Depuis 1973, la Commission européenne effectue un suivi régulier de l’opinion publique dans les Etats membres avec les enquêtes Eurobaromètre. A l’aune de la crise européenne, à la suite de l’échec du référendum de ratification du traité de Lisbonne en Irlande, que faut-il penser des enquêtes Eurobaromètre ?
Les paradoxes de l’Eurobaromètre
Dans un article paru dans Le Monde du 15 juin, « Une Europe qui peine à susciter l’engagement des citoyens », les correspondants permanents à Bruxelles remarquent que les résultats de la dernière enquête d’opinion européenne, l’Eurobaromètre Standard 68, publié en décembre 2007, montre qu’« un haut niveau de satisfaction pour l’Europe ne garantit pas un engagement positif en sa faveur ».

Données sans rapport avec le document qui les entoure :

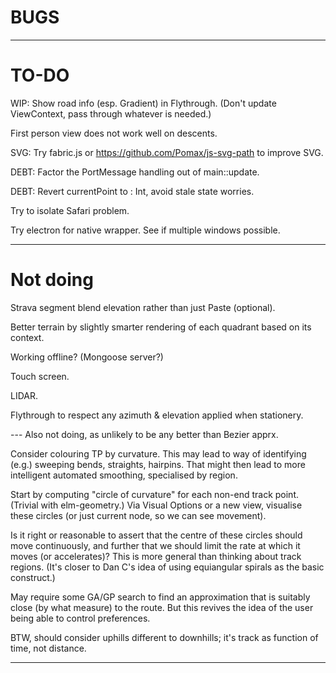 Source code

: 
# BUGS

---

# TO-DO

WIP: Show road info (esp. Gradient) in Flythrough. (Don't update ViewContext, pass through whatever is needed.)

First person view does not work well on descents.

SVG: Try fabric.js or https://github.com/Pomax/js-svg-path to improve SVG.

DEBT: Factor the PortMessage handling out of main::update.

DEBT: Revert currentPoint to : Int, avoid stale state worries.

Try to isolate Safari problem.

Try electron for native wrapper. See if multiple windows possible.

---

# Not doing

Strava segment blend elevation rather than just Paste (optional).

Better terrain by slightly smarter rendering of each quadrant based on its context.

Working offline? (Mongoose server?)

Touch screen.

LIDAR.

Flythrough to respect any azimuth & elevation applied when stationery.

--- Also not doing, as unlikely to be any better than Bezier apprx.

Consider colouring TP by curvature.
This may lead to way of identifying (e.g.) sweeping bends, straights, hairpins.
That might then lead to more intelligent automated smoothing, specialised by region.

Start by computing "circle of curvature" for each non-end track point. (Trivial with elm-geometry.)
Via Visual Options or a new view, visualise these circles (or just current node, so we can see movement).

Is it right or reasonable to assert that the centre of these circles should move continuously,
and further that we should limit the rate at which it moves (or accelerates)?
This is more general than thinking about track regions.
(It's closer to Dan C's idea of using equiangular spirals as the basic construct.)

May require some GA/GP search to find an approximation that is suitably close (by what measure) to the route.
But this revives the idea of the user being able to control preferences.

BTW, should consider uphills different to downhills; it's track as function of time, not distance.

---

En effet, les Irlandais sont parmi les Européens les plus favorables à l’Union, en 2e position. Ils sont 74 % à considérer l’UE comme « une bonne chose » contre 54 % pour la moyenne européenne (60 % pour les Français).
Par ailleurs, les responsables actuels de l’Eurobaromètre refusent les questions, jugées trop controversées, ce que le fondateur de l’outil, Jacques-René Rabier, dénonce, dans un entretien avec Euractiv, comme une preuve d’un « manque de courage ».
En effet, jusqu’en 1997, les Européens étaient interrogés sur la question de savoir en qui ils avaient le plus confiance. Les Français et les Allemands avaient invariablement montré une grande loyauté l’un envers l’autre. Cette question sur la confiance entre les peuples a été retirée afin – semble-t-il – de ne pas alimenter les tensions.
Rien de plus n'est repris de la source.